Грянула Вторая мировая война, втянула всех в бездыханную свою воронку, поглотила отца, вышвырнула нас, истощенных, измочаленных, на скудный берег жизни. Родной, покосившийся, но устоявший дом встретил нас, вернувшихся из эвакуации, пустыми комнатами. Один буфет, дряхл и непотопляем, стоял на месте.

Голодный и щуплый мальчик, я обретался в двух сталкивающихся в моей душе мирах. В одном, школьном, заглушая неосознанный страх, прочно укоренившийся в сознании, лучезарно пели дифирамбы «вождю всех времен и народов», который трижды щедро одарил меня в дни рождения.

В ночь четырнадцатилетия, 13 января 48-го, – убийством Михоэлса, в день шестнадцатилетия – 13 января 50-го – законом о смертной казни, в утро девятнадцатилетия, 13 января 53-го – делом врачей.

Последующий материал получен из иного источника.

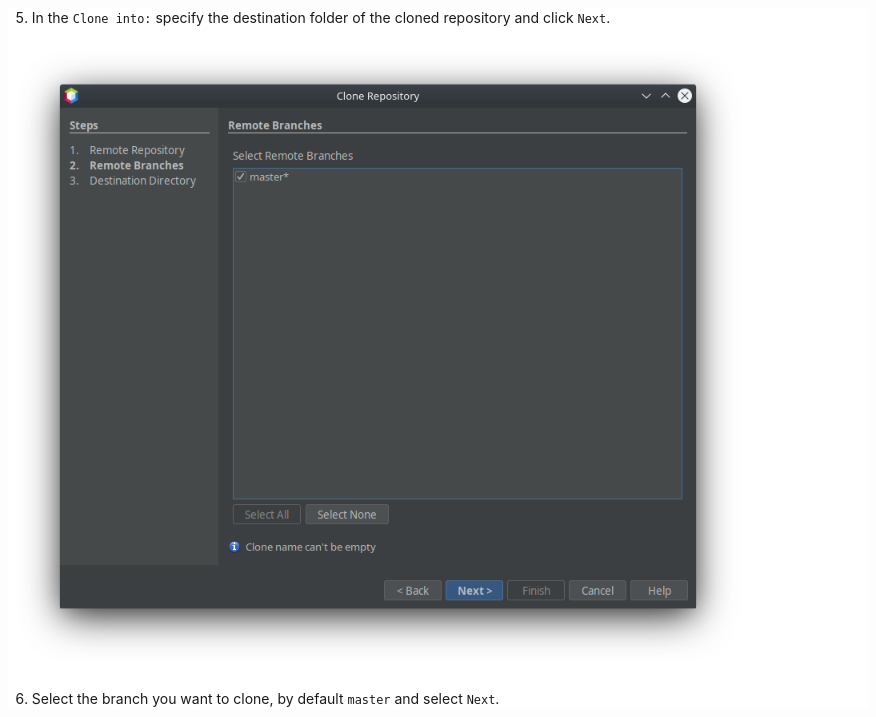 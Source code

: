 5. In the `Clone into:` specify the destination folder of the cloned repository and click `Next`.

<img src="assets/Screenshot_20220108_173615.png" alt="Clone Repository wizard 2/3" style="zoom:80%;" />

6. Select the branch you want to clone, by default `master` and select `Next`.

В другом, домашнем мире, ребе, нанятый мамой на скудные гроши, учил меня говорить «кадиш» и читать молитвы в синагоге в день поминовения отца. Появляясь в нашем доме, где все мезузы были оборваны в годы войны, обнажая чистые пятна довоенного времени, он первым делом шел к буфету, касался кончиками пальцев виноградных лоз, целовал свои пальцы и повторял, что эти орнаменты украшали Иерусалимский Храм.

Безработный, но полный профессиональной жажды обучать, он заставлял меня заучивать наизусть целые главы из пророка Исайи, из Экклезиаста, и, главное, читать и повторять псалмы Давида.

Скрытая мощь этих строк несла в себе вечность, и внутренняя тяга приобщиться к ним переполняла душу. Так я начал писать стихи. Я был уверен, что у каждой души свой Ангел: вот он следит за мной долго, пристально и печально. Отмечает меня среди людской толпы, суетящейся у приводных ремней времени.

Трудно поверить через столько лет, что первое опубликованное в газете стихотворение было к Новому 53-му страшному году. Банальность его праздничных строк, выброшенных во внешний мир, стерлась из памяти. Но во внутреннем мире, в те же дни, сложилось иное стихотворение, в приснопамятном апреле, после того, как Сталина хватил удар, посвященное тому же Новому году, которое память цепко держит по сей день. Оно было опубликовано лишь в последний год того века, здесь, в Израиле.

Невероятно, но это так: сочинено оно было девятнадцатилетним парнем.

Сорок лет блуждал я в Синае диаспоры, мучимый неразрешимым вопросом: почему я так спешно взвешен и грешно внешен?

В 1977 году я ступил на землю Обетованную, и сразу в душе проступили истинные родовые линии времени и пространства: вертикальная – времени – наслоениями трех тысяч лет Иерусалима, горизонтальная – бескрайней синью Средиземноморья.

И открылась во мне новая родовая линия. По одну ее сторону шумно вращал все свои шестерни и колеса огромный город, Тель-Авив. По другую ее сторону – солнечно безмолвствовало легендарное море, взывая к исповеди.

Часами просиживал на берегу, избывая тоску бездарно прожитых лет, боль – от безнадежной рассудительности, неколебимой трезвости, скучной посредственности прошлого существования. Только прекрасная пустыня моря медленно излечивала, втягивая в себя до такой степени, что казалось, вот, обернусь, а там никакого города. Но надо было обладать пророческой верой Герцля, чтобы эта абсолютная фантазия обрела корни в реальности.